Collected data

○ ○ ○

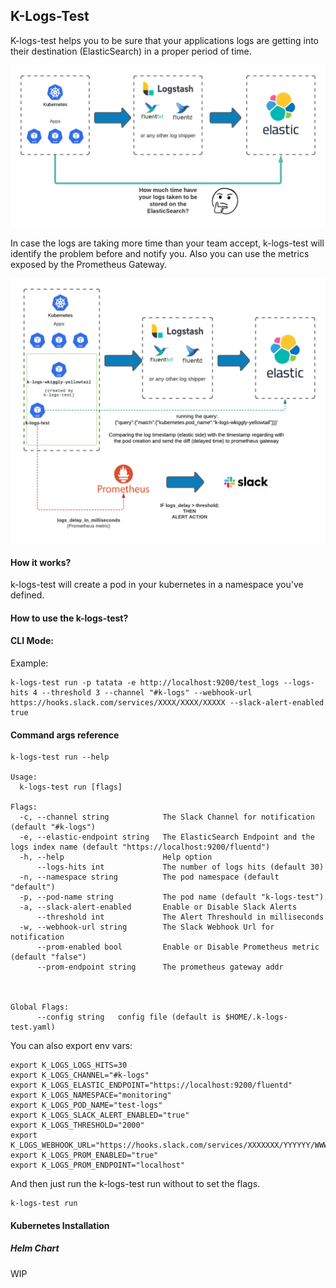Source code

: ## K-Logs-Test


K-logs-test helps you to be sure that your applications logs are getting into their destination (ElasticSearch) in a proper period of time.


![image info](./docs/img/k-logs-test.png)


In case the logs are taking more time than your team accept, k-logs-test will identify the problem before and notify you.
Also you can use the metrics exposed by the Prometheus Gateway.

![image info](./docs/img/k-logs-test-2.png)



#### How it works?

k-logs-test will create a pod in your kubernetes in a namespace you've defined.


#### How to use the k-logs-test?

#### CLI Mode:

Example:

```
k-logs-test run -p tatata -e http://localhost:9200/test_logs --logs-hits 4 --threshold 3 --channel "#k-logs" --webhook-url https://hooks.slack.com/services/XXXX/XXXX/XXXXX --slack-alert-enabled true
```

#### Command args reference

```
k-logs-test run --help

Usage:
  k-logs-test run [flags]

Flags:
  -c, --channel string            The Slack Channel for notification (default "#k-logs")
  -e, --elastic-endpoint string   The ElasticSearch Endpoint and the logs index name (default "https://localhost:9200/fluentd")
  -h, --help                      Help option
      --logs-hits int             The number of logs hits (default 30)
  -n, --namespace string          The pod namespace (default "default")
  -p, --pod-name string           The pod name (default "k-logs-test")
  -a, --slack-alert-enabled       Enable or Disable Slack Alerts
      --threshold int             The Alert Threshould in milliseconds
  -w, --webhook-url string        The Slack Webhook Url for notification
      --prom-enabled bool         Enable or Disable Prometheus metric (default "false") 
      --prom-endpoint string      The prometheus gateway addr

  

Global Flags:
      --config string   config file (default is $HOME/.k-logs-test.yaml)
```

You can also export env vars:

```
export K_LOGS_LOGS_HITS=30
export K_LOGS_CHANNEL="#k-logs"
export K_LOGS_ELASTIC_ENDPOINT="https://localhost:9200/fluentd"
export K_LOGS_NAMESPACE="monitoring"
export K_LOGS_POD_NAME="test-logs"
export K_LOGS_SLACK_ALERT_ENABLED="true"
export K_LOGS_THRESHOLD="2000"
export K_LOGS_WEBHOOK_URL="https://hooks.slack.com/services/XXXXXXX/YYYYYY/WWWWW"
export K_LOGS_PROM_ENABLED="true"
export K_LOGS_PROM_ENDPOINT="localhost"
```

And then just run the k-logs-test run without to set the flags.

```
k-logs-test run
```

#### Kubernetes Installation

##### Helm Chart

WIP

○ ○ ○

=== Work instructions ===
Restate each entry word for word; pictures stay out of the copy.

=== Answer to this task ===
Source code

: ## K-Logs-Test


K-logs-test helps you to be sure that your applications logs are getting into their destination (ElasticSearch) in a proper period of time.


![image info](./docs/img/k-logs-test.png)


In case the logs are taking more time than your team accept, k-logs-test will identify the problem before and notify you.
Also you can use the metrics exposed by the Prometheus Gateway.

![image info](./docs/img/k-logs-test-2.png)



#### How it works?

k-logs-test will create a pod in your kubernetes in a namespace you've defined.


#### How to use the k-logs-test?

#### CLI Mode:

Example:

```
k-logs-test run -p tatata -e http://localhost:9200/test_logs --logs-hits 4 --threshold 3 --channel "#k-logs" --webhook-url https://hooks.slack.com/services/XXXX/XXXX/XXXXX --slack-alert-enabled true
```

#### Command args reference

```
k-logs-test run --help

Usage:
  k-logs-test run [flags]

Flags:
  -c, --channel string            The Slack Channel for notification (default "#k-logs")
  -e, --elastic-endpoint string   The ElasticSearch Endpoint and the logs index name (default "https://localhost:9200/fluentd")
  -h, --help                      Help option
      --logs-hits int             The number of logs hits (default 30)
  -n, --namespace string          The pod namespace (default "default")
  -p, --pod-name string           The pod name (default "k-logs-test")
  -a, --slack-alert-enabled       Enable or Disable Slack Alerts
      --threshold int             The Alert Threshould in milliseconds
  -w, --webhook-url string        The Slack Webhook Url for notification
      --prom-enabled bool         Enable or Disable Prometheus metric (default "false") 
      --prom-endpoint string      The prometheus gateway addr

  

Global Flags:
      --config string   config file (default is $HOME/.k-logs-test.yaml)
```

You can also export env vars:

```
export K_LOGS_LOGS_HITS=30
export K_LOGS_CHANNEL="#k-logs"
export K_LOGS_ELASTIC_ENDPOINT="https://localhost:9200/fluentd"
export K_LOGS_NAMESPACE="monitoring"
export K_LOGS_POD_NAME="test-logs"
export K_LOGS_SLACK_ALERT_ENABLED="true"
export K_LOGS_THRESHOLD="2000"
export K_LOGS_WEBHOOK_URL="https://hooks.slack.com/services/XXXXXXX/YYYYYY/WWWWW"
export K_LOGS_PROM_ENABLED="true"
export K_LOGS_PROM_ENDPOINT="localhost"
```

And then just run the k-logs-test run without to set the flags.

```
k-logs-test run
```

#### Kubernetes Installation

##### Helm Chart

WIP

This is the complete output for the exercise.